• _Task description_
Please output, exactly and without pictures, the lines from the opening of the listing below through the line containing "representative of the", both included.

• • •

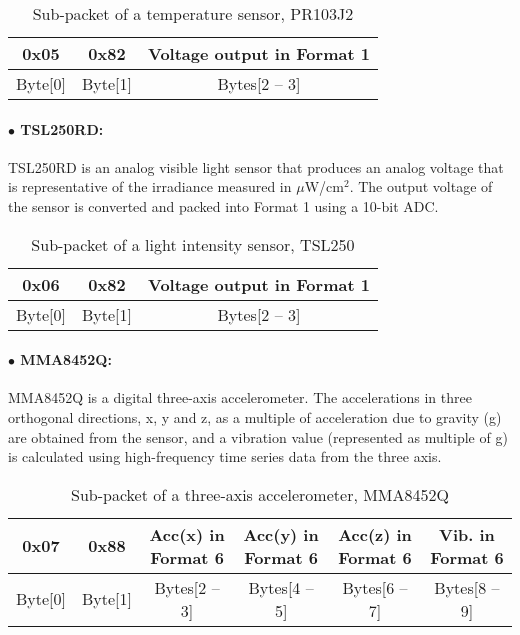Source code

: \begin{table}[h!]
    \centering
    \caption{Sub-packet of a temperature sensor, PR103J2}
    \begin{tabular}{|c|c|c|}
        \hline
        \rowcolor{black!8}
        \textbf{0x05} & \textbf{0x82} & \textbf{Voltage output in Format 1} \\
        \hline
        Byte[0] & Byte[1] & Bytes[2 -- 3]\\ \hline
    \end{tabular}
\end{table}


\paragraph{$\bullet$ TSL250RD:}

TSL250RD is an analog visible light sensor that produces an analog voltage that is
representative of the irradiance measured in $\mu$W/cm$^2$. The output voltage of the sensor
is converted and packed into Format 1 using a 10-bit ADC.


\begin{table}[h!]
    \centering
    \caption{Sub-packet of a light intensity sensor, TSL250}
    \begin{tabular}{|c|c|c|}
        \hline
        \rowcolor{black!8}
        \textbf{0x06} & \textbf{0x82} & \textbf{Voltage output in Format 1} \\
        \hline
        Byte[0] & Byte[1] & Bytes[2 -- 3]\\ \hline
    \end{tabular}
\end{table}


\paragraph{$\bullet$ MMA8452Q:}

MMA8452Q is a digital three-axis accelerometer. The accelerations in three orthogonal directions,
x, y and z, as a multiple of acceleration due to gravity (g) are obtained from the sensor,
and a vibration value (represented as multiple of g) is calculated using high-frequency
time series data from the three axis.

\begin{table}[h!]
    \centering
    \caption{Sub-packet of a three-axis accelerometer, MMA8452Q}
    \begin{tabular}{|c|c|c|c|c|c|}
        \hline
        \rowcolor{black!8}
        \textbf{0x07} & \textbf{0x88} & Acc(x) in Format 6 & Acc(y) in Format 6 & Acc(z) in Format 6 & Vib. in Format 6\\
        \hline
        Byte[0] & Byte[1] & Bytes[2 -- 3] & Bytes[4 -- 5] & Bytes[6 -- 7] & Bytes[8 -- 9] \\ \hline
    \end{tabular}
\end{table}



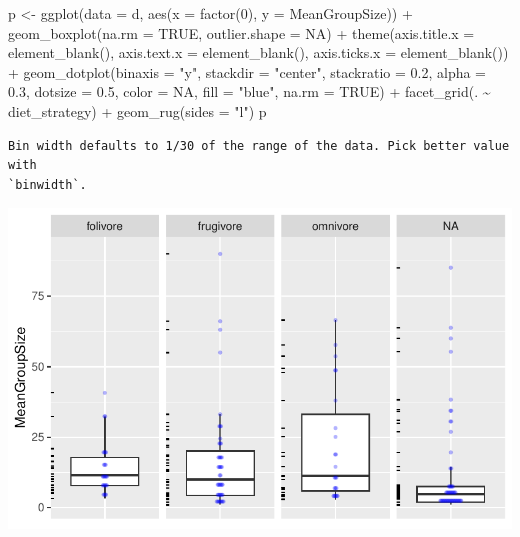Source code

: \documentclass[
  letterpaper,
  DIV=11,
  numbers=noendperiod]{scrartcl}
\newenvironment{Shaded}{\begin{snugshade}}{\end{snugshade}}
\newcommand{\AttributeTok}[1]{\textcolor[rgb]{0.40,0.45,0.13}{#1}}
\newcommand{\ConstantTok}[1]{\textcolor[rgb]{0.56,0.35,0.01}{#1}}
\newcommand{\DecValTok}[1]{\textcolor[rgb]{0.68,0.00,0.00}{#1}}
\newcommand{\FloatTok}[1]{\textcolor[rgb]{0.68,0.00,0.00}{#1}}
\newcommand{\FunctionTok}[1]{\textcolor[rgb]{0.28,0.35,0.67}{#1}}
\newcommand{\NormalTok}[1]{\textcolor[rgb]{0.00,0.23,0.31}{#1}}
\newcommand{\OtherTok}[1]{\textcolor[rgb]{0.00,0.23,0.31}{#1}}
\newcommand{\SpecialCharTok}[1]{\textcolor[rgb]{0.37,0.37,0.37}{#1}}
\newcommand{\StringTok}[1]{\textcolor[rgb]{0.13,0.47,0.30}{#1}}
\begin{document}
\begin{Shaded}
\begin{Highlighting}[]
\NormalTok{p }\OtherTok{\textless{}{-}} \FunctionTok{ggplot}\NormalTok{(}\AttributeTok{data =}\NormalTok{ d, }
            \FunctionTok{aes}\NormalTok{(}\AttributeTok{x =} \FunctionTok{factor}\NormalTok{(}\DecValTok{0}\NormalTok{), }\AttributeTok{y =}\NormalTok{ MeanGroupSize)) }\SpecialCharTok{+} 
  \FunctionTok{geom\_boxplot}\NormalTok{(}\AttributeTok{na.rm =} \ConstantTok{TRUE}\NormalTok{, }\AttributeTok{outlier.shape =} \ConstantTok{NA}\NormalTok{) }\SpecialCharTok{+} 
  \FunctionTok{theme}\NormalTok{(}\AttributeTok{axis.title.x =} \FunctionTok{element\_blank}\NormalTok{(), }
        \AttributeTok{axis.text.x =} \FunctionTok{element\_blank}\NormalTok{(), }
        \AttributeTok{axis.ticks.x =} \FunctionTok{element\_blank}\NormalTok{()) }\SpecialCharTok{+} 
  \FunctionTok{geom\_dotplot}\NormalTok{(}\AttributeTok{binaxis =} \StringTok{"y"}\NormalTok{, }\AttributeTok{stackdir =} \StringTok{"center"}\NormalTok{, }
               \AttributeTok{stackratio =} \FloatTok{0.2}\NormalTok{, }\AttributeTok{alpha =} \FloatTok{0.3}\NormalTok{, }\AttributeTok{dotsize =} \FloatTok{0.5}\NormalTok{, }\AttributeTok{color =} \ConstantTok{NA}\NormalTok{, }
               \AttributeTok{fill =} \StringTok{"blue"}\NormalTok{, }\AttributeTok{na.rm =} \ConstantTok{TRUE}\NormalTok{) }\SpecialCharTok{+}
  \FunctionTok{facet\_grid}\NormalTok{(. }\SpecialCharTok{\textasciitilde{}}\NormalTok{ diet\_strategy) }\SpecialCharTok{+} \FunctionTok{geom\_rug}\NormalTok{(}\AttributeTok{sides =} \StringTok{"l"}\NormalTok{)}
\NormalTok{p}
\end{Highlighting}
\end{Shaded}

\begin{verbatim}
Bin width defaults to 1/30 of the range of the data. Pick better value with
`binwidth`.
\end{verbatim}

\includegraphics{EDA-challenge_files/figure-pdf/unnamed-chunk-7-1.pdf}
\end{document}

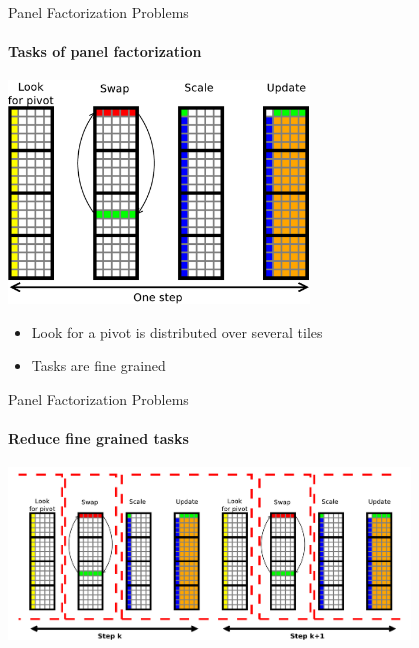 
\begin{frame}{Panel Factorization Problems}
\framesubtitle{Tasks of panel factorization}
\begin{center}
\includegraphics[width=0.6\textwidth]{panel_operation}
\end{center}
\begin{center}
\pause
\begin{itemize}
\item \alert{Look for a pivot is distributed over several tiles}
\item \alert{Tasks are fine grained}
\end{itemize}
\end{center}
\end{frame}

\begin{frame}{Panel Factorization Problems}
\framesubtitle{Reduce fine grained tasks}
\begin{center}
\includegraphics[width=0.8\textwidth]{merge}
\end{center}
\end{frame}


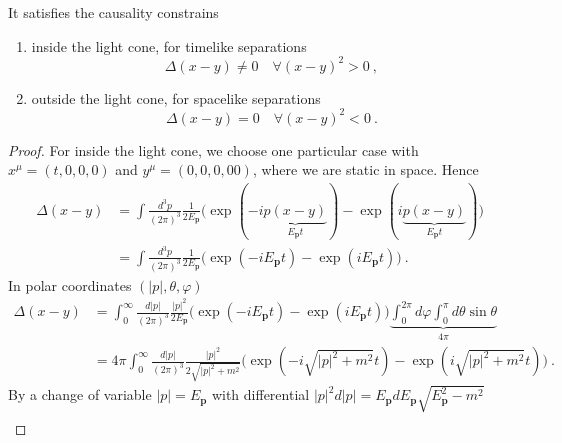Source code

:     It satisfies the causality constrains
    \begin{enumerate}
        \item inside the light cone, for timelike separations
            \begin{equation*}
                \Delta (x - y) \neq 0 \quad \forall (x - y)^2 > 0 ~,
            \end{equation*}
        \item outside the light cone, for spacelike separations
            \begin{equation*}
                \Delta (x - y) = 0 \quad \forall (x - y)^2 < 0 ~.
            \end{equation*}
    \end{enumerate}
    \begin{proof}
        For inside the light cone, we choose one particular case with $x^\mu = (t, 0, 0, 0)$ and $y^\mu = (0, 0, 0,0 0)$, where we are static in space. Hence 
        \begin{equation*}
        \begin{aligned}
        \Delta (x - y) & = \int \frac{d^3 p}{(2 \pi)^3} \frac{1}{2 E_{\mathbf p}} \Big ( \exp(- i \underbrace{p (x - y)}_{E_{\mathbf p} t}) - \exp(i \underbrace{p (x - y)}_{E_{\mathbf p} t}) \Big) \\ & = \int \frac{d^3 p}{(2 \pi)^3} \frac{1}{2 E_{\mathbf p}} \Big ( \exp(- i E_{\mathbf p} t) - \exp(i E_{\mathbf p} t) \Big) ~.
        \end{aligned}
        \end{equation*}
        In polar coordinates $(|p|, \theta, \varphi)$
        \begin{equation*}
        \begin{aligned}
        \Delta (x - y) & = \int_0^\infty \frac{d|p|}{(2 \pi)^3} \frac{|p|^2}{2 E_{\mathbf p}} \Big ( \exp(- i E_{\mathbf p} t) - \exp(i E_{\mathbf p} t) \Big) \underbrace{\int_0^{2\pi} d\varphi \int_0^\pi d\theta \sin \theta}_{4\pi} \\ & = 4 \pi \int_0^\infty \frac{d|p|}{(2 \pi)^3} \frac{|p|^2}{2 \sqrt{|p|^2 + m^2}} \Big ( \exp(- i \sqrt{|p|^2 + m^2} t) - \exp(i \sqrt{|p|^2 + m^2} t) \Big) ~.
        \end{aligned}
        \end{equation*}
        By a change of variable $|p| = E_{\mathbf p}$ with differential $|p|^2 d|p| = E_{\mathbf p} d E_{\mathbf p} \sqrt{E_{\mathbf p}^2 - m^2}$
        \begin{equation*}
        \begin{aligned}

\end{aligned}
\end{equation*}
\end{proof}
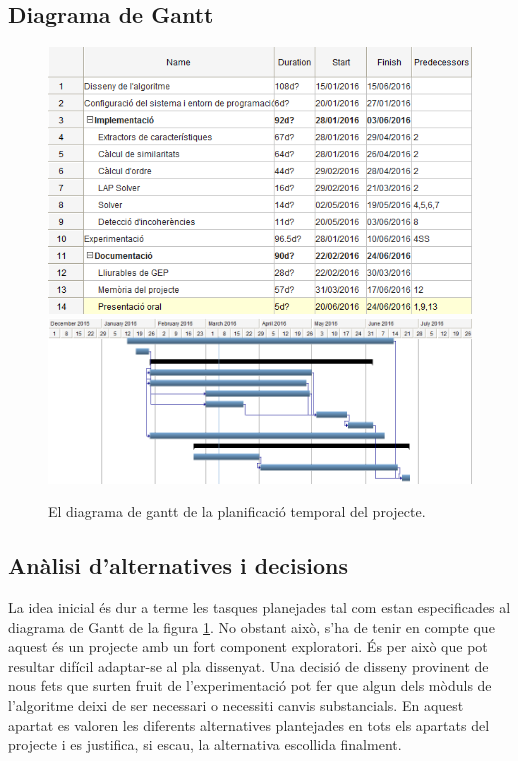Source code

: \documentclass[10pt,a4paper]{article}
\begin{document}
\subsection{Diagrama de Gantt}
\label{gantt}

\begin{figure}[!htb]
    \centering
    \includegraphics[width=\textwidth]{gantt1.png}
    \includegraphics[width=\textwidth]{gantt2.png}
    \caption{El diagrama de gantt de la planificació temporal del projecte.}
    \label{fig:gantt}
\end{figure}

\subsection{Anàlisi d'alternatives i decisions}
\label{alternatives}

La idea inicial és dur a terme les tasques planejades tal com estan especificades al diagrama de Gantt de la figura \ref{fig:gantt}. No obstant això, s'ha de tenir en compte que aquest és un projecte amb un fort component exploratori. És per això que pot resultar difícil adaptar-se al pla dissenyat. Una decisió de disseny provinent de nous fets que surten fruit de l'experimentació pot fer que algun dels mòduls de l'algoritme deixi de ser necessari o necessiti canvis substancials. En aquest apartat es valoren les diferents alternatives plantejades en tots els apartats del projecte i es justifica, si escau, la alternativa escollida finalment.
\end{document}
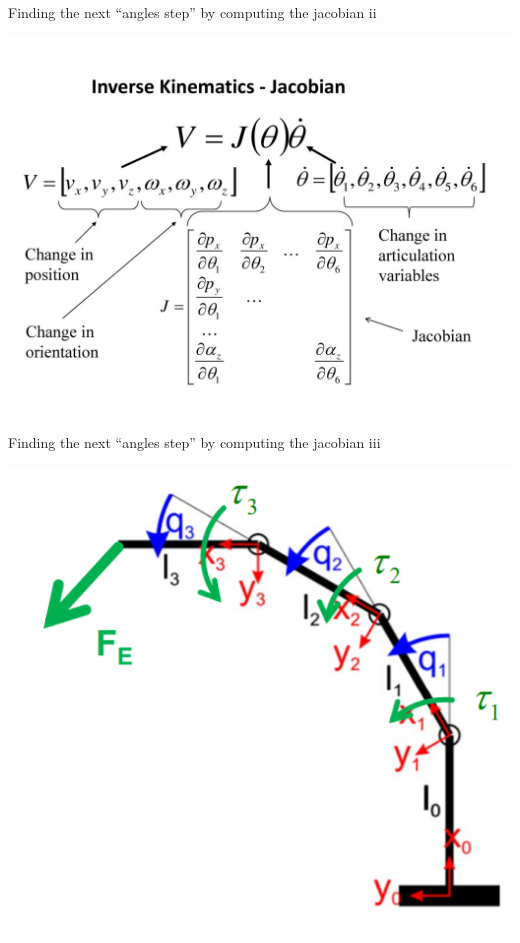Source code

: \documentclass{beamer}
\begin{document}
\begin{frame}{Finding the next ``angles step'' by computing the jacobian ii}

\includegraphics[scale = 1.2]{slide_31.jpg}\cite{5}
\end{frame}

\begin{frame}{Finding the next ``angles step'' by computing the jacobian iii}

\includegraphics[scale = 0.7]{eth1.PNG}\cite{6}
\end{frame}
\end{document}
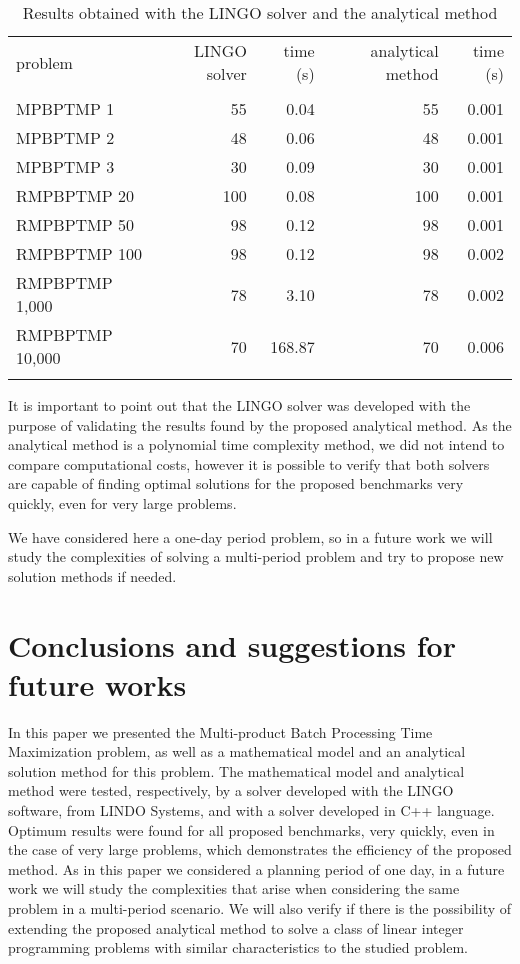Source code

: \documentclass[authoryear,preprint,12pt]{elsarticle}
\begin{document}
\begin{table}[h]
\begin{center}
\begin{footnotesize}
\begin{tabular}[c]{l r r r r}
problem & LINGO solver & time (s) & analytical method & time (s) \\
\cline {1-5} \\
MPBPTMP 1 & 55 & 0.04 & 55 & 0.001 \\
MPBPTMP 2 & 48 & 0.06 & 48 & 0.001 \\
MPBPTMP 3 & 30 & 0.09 & 30 & 0.001 \\
RMPBPTMP 20 & 100 & 0.08 & 100 & 0.001 \\
RMPBPTMP 50 & 98 & 0.12 & 98 & 0.001\\
RMPBPTMP 100 & 98 & 0.12 & 98 & 0.002\\
RMPBPTMP 1,000 & 78 & 3.10 & 78 & 0.002\\
RMPBPTMP 10,000 & 70 & 168.87 & 70 & 0.006 \\
\cline {1-5} \\
\end{tabular}
\caption{Results obtained with the LINGO solver and the analytical method}
\label{tab:results}
\end{footnotesize}
\end{center}
\end{table}

It is important to point out that the LINGO solver was developed with the purpose of validating the results found by the proposed analytical method. As the analytical method is a polynomial time complexity method, we did not intend to compare computational costs, however it is possible to verify that both solvers are capable of finding optimal solutions for the proposed benchmarks very quickly, even for very large problems.

We have considered here a one-day period problem, so in a future work we will study the complexities of solving a multi-period problem and try to propose new solution methods if needed. 

\section{Conclusions and suggestions for future works}
\label{sec:conclusions}

In this paper we presented the Multi-product Batch Processing Time Maximization problem, as well as a mathematical model and an analytical solution method for this problem. The mathematical model and analytical method were tested, respectively, by a solver developed with the LINGO software, from LINDO Systems, and with a solver developed in C++ language. Optimum results were found for all proposed benchmarks, very quickly, even in the case of very large problems, which demonstrates the efficiency of the proposed method. As in this paper we considered a planning period of one day, in a future work we will study the complexities that arise when considering the same problem in a multi-period scenario. We will also verify if there is the possibility of extending the proposed analytical method to solve a class of linear integer programming problems with similar characteristics to the studied problem.
\end{document}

• • •

• _Your solution_
Source code

: \begin{table}[h!]
    \centering
    \caption{Sub-packet of a temperature sensor, PR103J2}
    \begin{tabular}{|c|c|c|}
        \hline
        \rowcolor{black!8}
        \textbf{0x05} & \textbf{0x82} & \textbf{Voltage output in Format 1} \\
        \hline
        Byte[0] & Byte[1] & Bytes[2 -- 3]\\ \hline
    \end{tabular}
\end{table}


\paragraph{$\bullet$ TSL250RD:}

TSL250RD is an analog visible light sensor that produces an analog voltage that is
representative of the irradiance measured in $\mu$W/cm$^2$. The output voltage of the sensor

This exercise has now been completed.